PROBLEM DESCRIPTION: Could you transcribe all the entries exactly, omitting the pictures?

-------

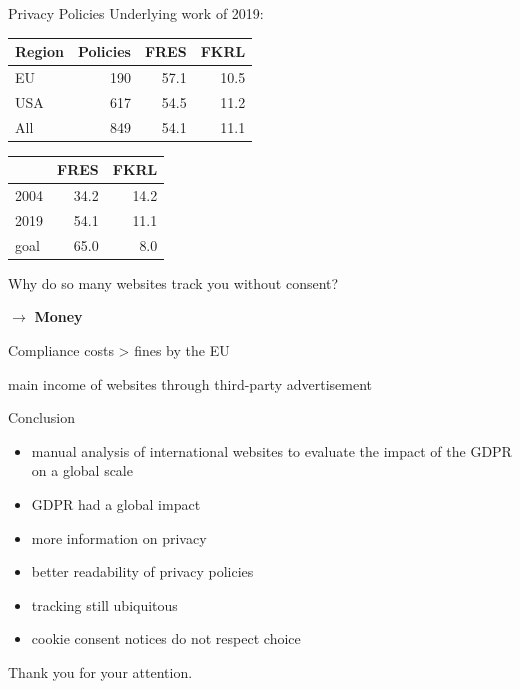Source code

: \documentclass[xcolor={dvipsnames}]{beamer}
\begin{document}
\begin{frame}{Privacy Policies}
    Underlying work of 2019:\\
    \vspace{.5em}
    \centering
    \begin{tabular}{ l r r r }
        \hline
        Region & Policies & FRES & FKRL \\
        \hline
        EU & 190 & 57.1 & 10.5 \\
        USA & 617 & 54.5 & 11.2 \\
        All & 849 & 54.1 & 11.1 \\
        \hline
    \end{tabular}

    \vspace{1em}

    \begin{tabular}{ l r r }
        \hline
        & FRES & FKRL \\
        \hline
        2004 & 34.2 & 14.2 \\
        2019 & 54.1 & 11.1 \\
        goal & 65.0 & 8.0 \\
        \hline
    \end{tabular}
\end{frame}

\begin{frame}
    \centering
    Why do so many websites track you without consent?

    \pause
    $\rightarrow$ \textbf{Money}

    \pause
    Compliance costs > fines by the EU

    main income of websites through third-party advertisement
\end{frame}

\begin{frame}{Conclusion}
    \begin{itemize}
        \item manual analysis of international websites to evaluate the impact of the GDPR on a global scale
        \item GDPR had a global impact
        \item more information on privacy
        \item better readability of privacy policies
        \item tracking still ubiquitous
        \item cookie consent notices do not respect choice
    \end{itemize}
    \pause
    \centering
    \LARGE
    Thank you for your attention.
\end{frame}
\end{document}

-------

EXERCISE OUTPUT:
Source code

: \documentclass[xcolor={dvipsnames}]{beamer}
\begin{document}
\begin{frame}{Privacy Policies}
    Underlying work of 2019:\\
    \vspace{.5em}
    \centering
    \begin{tabular}{ l r r r }
        \hline
        Region & Policies & FRES & FKRL \\
        \hline
        EU & 190 & 57.1 & 10.5 \\
        USA & 617 & 54.5 & 11.2 \\
        All & 849 & 54.1 & 11.1 \\
        \hline
    \end{tabular}

    \vspace{1em}

    \begin{tabular}{ l r r }
        \hline
        & FRES & FKRL \\
        \hline
        2004 & 34.2 & 14.2 \\
        2019 & 54.1 & 11.1 \\
        goal & 65.0 & 8.0 \\
        \hline
    \end{tabular}
\end{frame}

\begin{frame}
    \centering
    Why do so many websites track you without consent?

    \pause
    $\rightarrow$ \textbf{Money}

    \pause
    Compliance costs > fines by the EU

    main income of websites through third-party advertisement
\end{frame}

\begin{frame}{Conclusion}
    \begin{itemize}
        \item manual analysis of international websites to evaluate the impact of the GDPR on a global scale
        \item GDPR had a global impact
        \item more information on privacy
        \item better readability of privacy policies
        \item tracking still ubiquitous
        \item cookie consent notices do not respect choice
    \end{itemize}
    \pause
    \centering
    \LARGE
    Thank you for your attention.
\end{frame}
\end{document}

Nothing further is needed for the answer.